Getting friendly with 50k

In the last few months I’ve started to understand that I deeply care for culture. It is carried by the distant light of our forbearers to the creative fire of us each carving out our ways. Something that if not kept in scope I fear we end up losing to opportunists and greed. We need to celebrate our cultures, our traditions, our people, our purposes and move forward with these things in mind. I’ve never had such a position before but it rings in me and will guide me in my pursuits.

40,000 and looking good

Execute, execute, execute. It’s been said many many times of late that if you can’t execute a billion dollar idea isn’t worth spit. I’m going to work hard to execute anything I promise to. I see something I can stand on that is rock solid, a foundation, that will allow me the ability to launch from. No longer yolked by an oppressive force but free to be the entrepreneur. Opportunity knocks on many fronts and must be answered.

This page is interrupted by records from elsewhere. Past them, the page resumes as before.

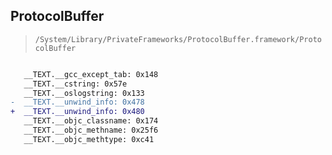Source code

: ## ProtocolBuffer

> `/System/Library/PrivateFrameworks/ProtocolBuffer.framework/ProtocolBuffer`

```diff

   __TEXT.__gcc_except_tab: 0x148
   __TEXT.__cstring: 0x57e
   __TEXT.__oslogstring: 0x133
-  __TEXT.__unwind_info: 0x478
+  __TEXT.__unwind_info: 0x480
   __TEXT.__objc_classname: 0x174
   __TEXT.__objc_methname: 0x25f6
   __TEXT.__objc_methtype: 0xc41

```
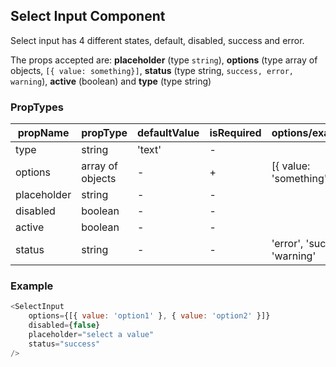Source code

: ## Select Input Component

Select input has 4 different states, default, disabled, success and error.

The props accepted are: **placeholder** (type `string`), **options** (type array of objects, `[{ value: something}]`, **status** (type string, `success, error, warning`), **active** (boolean) and **type** (type string)

### PropTypes

| propName | propType | defaultValue | isRequired | options/example |
|----------|----------|--------------|------------|---------|
| type     | string   | 'text'       | -          |  |
| options  | array of objects   | -  | +          |  [{ value: 'something' }]|
| placeholder | string   |-           | -         |  |
| disabled  | boolean   |-           | -          |  |
| active  | boolean   |-           | -            |  |
| status  | string   | -           | -            | 'error', 'success', 'warning' |

### Example

``` js
<SelectInput
	options={[{ value: 'option1' }, { value: 'option2' }]}
	disabled={false}
	placeholder="select a value"
	status="success"
/>
```
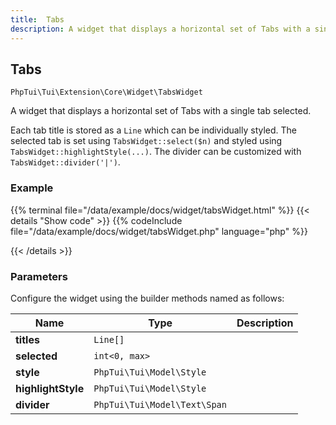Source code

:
 ```yaml
---
title:  Tabs 
description: A widget that displays a horizontal set of Tabs with a single tab selected.
---
```

##  Tabs 

`PhpTui\Tui\Extension\Core\Widget\TabsWidget`

A widget that displays a horizontal set of Tabs with a single tab selected.


Each tab title is stored as a `Line` which can be individually styled. The selected tab is set
using `TabsWidget::select($n)` and styled using `TabsWidget::highlightStyle(...)`. The divider can be customized
with `TabsWidget::divider('|')`.

### Example

{{% terminal file="/data/example/docs/widget/tabsWidget.html" %}}
{{< details "Show code"  >}}
{{% codeInclude file="/data/example/docs/widget/tabsWidget.php" language="php" %}}

{{< /details >}}
### Parameters

Configure the widget using the builder methods named as follows:

| Name | Type | Description |
| --- | --- | --- |
| **titles** | `Line[]` |  |
| **selected** | `int<0, max>` |  |
| **style** | `PhpTui\Tui\Model\Style` |  |
| **highlightStyle** | `PhpTui\Tui\Model\Style` |  |
| **divider** | `PhpTui\Tui\Model\Text\Span` |  |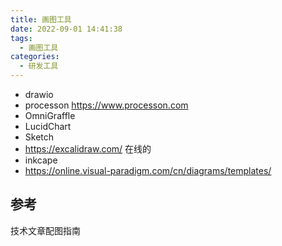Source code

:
 ```yaml
---
title: 画图工具
date: 2022-09-01 14:41:38
tags:
  - 画图工具  
categories:
  - 研发工具  
---
```


<p></p>
<!-- more -->

+ drawio
+ processon
       https://www.processon.com
+ OmniGraffle
+ LucidChart
+ Sketch
+ https://excalidraw.com/  在线的
+ inkcape
+ https://online.visual-paradigm.com/cn/diagrams/templates/

## 参考
技术文章配图指南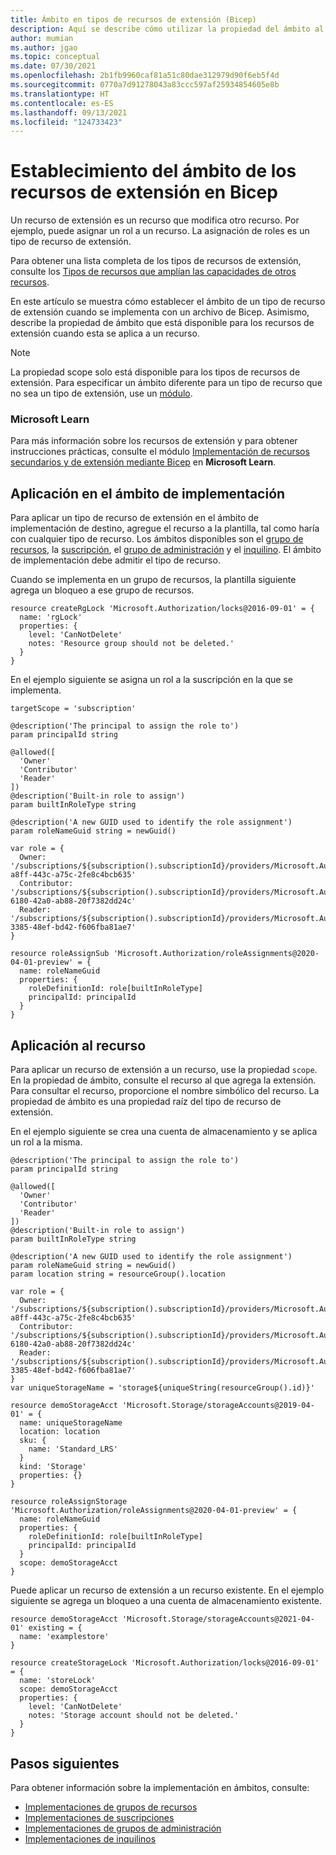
 ```yaml
---
title: Ámbito en tipos de recursos de extensión (Bicep)
description: Aquí se describe cómo utilizar la propiedad del ámbito al implementar tipos de recursos de extensión con Bicep.
author: mumian
ms.author: jgao
ms.topic: conceptual
ms.date: 07/30/2021
ms.openlocfilehash: 2b1fb9960caf81a51c80dae312979d90f6eb5f4d
ms.sourcegitcommit: 0770a7d91278043a83ccc597af25934854605e8b
ms.translationtype: HT
ms.contentlocale: es-ES
ms.lasthandoff: 09/13/2021
ms.locfileid: "124733423"
---
```

# <a name="set-scope-for-extension-resources-in-bicep"></a>Establecimiento del ámbito de los recursos de extensión en Bicep

Un recurso de extensión es un recurso que modifica otro recurso. Por ejemplo, puede asignar un rol a un recurso. La asignación de roles es un tipo de recurso de extensión.

Para obtener una lista completa de los tipos de recursos de extensión, consulte los [Tipos de recursos que amplían las capacidades de otros recursos](../management/extension-resource-types.md).

En este artículo se muestra cómo establecer el ámbito de un tipo de recurso de extensión cuando se implementa con un archivo de Bicep. Asimismo, describe la propiedad de ámbito que está disponible para los recursos de extensión cuando esta se aplica a un recurso.

> [!NOTE]
> La propiedad scope solo está disponible para los tipos de recursos de extensión. Para especificar un ámbito diferente para un tipo de recurso que no sea un tipo de extensión, use un [módulo](modules.md).

### <a name="microsoft-learn"></a>Microsoft Learn

Para más información sobre los recursos de extensión y para obtener instrucciones prácticas, consulte el módulo [Implementación de recursos secundarios y de extensión mediante Bicep](/learn/modules/child-extension-bicep-templates) en **Microsoft Learn**.

## <a name="apply-at-deployment-scope"></a>Aplicación en el ámbito de implementación

Para aplicar un tipo de recurso de extensión en el ámbito de implementación de destino, agregue el recurso a la plantilla, tal como haría con cualquier tipo de recurso. Los ámbitos disponibles son el [grupo de recursos](deploy-to-resource-group.md), la [suscripción](deploy-to-subscription.md), el [grupo de administración](deploy-to-management-group.md) y el [inquilino](deploy-to-tenant.md). El ámbito de implementación debe admitir el tipo de recurso.

Cuando se implementa en un grupo de recursos, la plantilla siguiente agrega un bloqueo a ese grupo de recursos.

```bicep
resource createRgLock 'Microsoft.Authorization/locks@2016-09-01' = {
  name: 'rgLock'
  properties: {
    level: 'CanNotDelete'
    notes: 'Resource group should not be deleted.'
  }
}
```

En el ejemplo siguiente se asigna un rol a la suscripción en la que se implementa.

```bicep
targetScope = 'subscription'

@description('The principal to assign the role to')
param principalId string

@allowed([
  'Owner'
  'Contributor'
  'Reader'
])
@description('Built-in role to assign')
param builtInRoleType string

@description('A new GUID used to identify the role assignment')
param roleNameGuid string = newGuid()

var role = {
  Owner: '/subscriptions/${subscription().subscriptionId}/providers/Microsoft.Authorization/roleDefinitions/8e3af657-a8ff-443c-a75c-2fe8c4bcb635'
  Contributor: '/subscriptions/${subscription().subscriptionId}/providers/Microsoft.Authorization/roleDefinitions/b24988ac-6180-42a0-ab88-20f7382dd24c'
  Reader: '/subscriptions/${subscription().subscriptionId}/providers/Microsoft.Authorization/roleDefinitions/acdd72a7-3385-48ef-bd42-f606fba81ae7'
}

resource roleAssignSub 'Microsoft.Authorization/roleAssignments@2020-04-01-preview' = {
  name: roleNameGuid
  properties: {
    roleDefinitionId: role[builtInRoleType]
    principalId: principalId
  }
}
```

## <a name="apply-to-resource"></a>Aplicación al recurso

Para aplicar un recurso de extensión a un recurso, use la propiedad `scope`. En la propiedad de ámbito, consulte el recurso al que agrega la extensión. Para consultar el recurso, proporcione el nombre simbólico del recurso. La propiedad de ámbito es una propiedad raíz del tipo de recurso de extensión.

En el ejemplo siguiente se crea una cuenta de almacenamiento y se aplica un rol a la misma.

```bicep
@description('The principal to assign the role to')
param principalId string

@allowed([
  'Owner'
  'Contributor'
  'Reader'
])
@description('Built-in role to assign')
param builtInRoleType string

@description('A new GUID used to identify the role assignment')
param roleNameGuid string = newGuid()
param location string = resourceGroup().location

var role = {
  Owner: '/subscriptions/${subscription().subscriptionId}/providers/Microsoft.Authorization/roleDefinitions/8e3af657-a8ff-443c-a75c-2fe8c4bcb635'
  Contributor: '/subscriptions/${subscription().subscriptionId}/providers/Microsoft.Authorization/roleDefinitions/b24988ac-6180-42a0-ab88-20f7382dd24c'
  Reader: '/subscriptions/${subscription().subscriptionId}/providers/Microsoft.Authorization/roleDefinitions/acdd72a7-3385-48ef-bd42-f606fba81ae7'
}
var uniqueStorageName = 'storage${uniqueString(resourceGroup().id)}'

resource demoStorageAcct 'Microsoft.Storage/storageAccounts@2019-04-01' = {
  name: uniqueStorageName
  location: location
  sku: {
    name: 'Standard_LRS'
  }
  kind: 'Storage'
  properties: {}
}

resource roleAssignStorage 'Microsoft.Authorization/roleAssignments@2020-04-01-preview' = {
  name: roleNameGuid
  properties: {
    roleDefinitionId: role[builtInRoleType]
    principalId: principalId
  }
  scope: demoStorageAcct
}
```

Puede aplicar un recurso de extensión a un recurso existente. En el ejemplo siguiente se agrega un bloqueo a una cuenta de almacenamiento existente.

```bicep
resource demoStorageAcct 'Microsoft.Storage/storageAccounts@2021-04-01' existing = {
  name: 'examplestore'
}

resource createStorageLock 'Microsoft.Authorization/locks@2016-09-01' = {
  name: 'storeLock'
  scope: demoStorageAcct
  properties: {
    level: 'CanNotDelete'
    notes: 'Storage account should not be deleted.'
  }
}
```

## <a name="next-steps"></a>Pasos siguientes

Para obtener información sobre la implementación en ámbitos, consulte:

* [Implementaciones de grupos de recursos](deploy-to-resource-group.md)
* [Implementaciones de suscripciones](deploy-to-subscription.md)
* [Implementaciones de grupos de administración](deploy-to-management-group.md)
* [Implementaciones de inquilinos](deploy-to-tenant.md)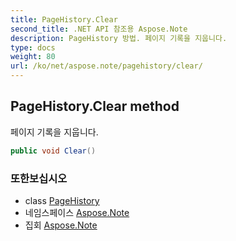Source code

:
 ```yaml
---
title: PageHistory.Clear
second_title: .NET API 참조용 Aspose.Note
description: PageHistory 방법. 페이지 기록을 지웁니다.
type: docs
weight: 80
url: /ko/net/aspose.note/pagehistory/clear/
---
```

## PageHistory.Clear method

페이지 기록을 지웁니다.

```csharp
public void Clear()
```

### 또한보십시오

* class [PageHistory](../)
* 네임스페이스 [Aspose.Note](../../pagehistory/)
* 집회 [Aspose.Note](../../../)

As I continue to fall through the layers I see how much is to be done but it’s not overwhelming. I feel like myself and my cadre have had much worse put to us in the past. This is just careful thought and thorough execution. We can do that. I can do that. The ground looms closer and next actions begin to stream by me until….flare flare flare… did I just walk that off? I did. (No pink elephants remember?!)

I like working with [David Allen’s](http://www.davidco.com/) model. It really is dead simple. If it has any complexity it is because we make it complex. I’ve about got some systems up that will keep me moving forward. I’ll let you know how they pan out after I trial them a bit. Least to say, keep it small, keep it simple, keep it up.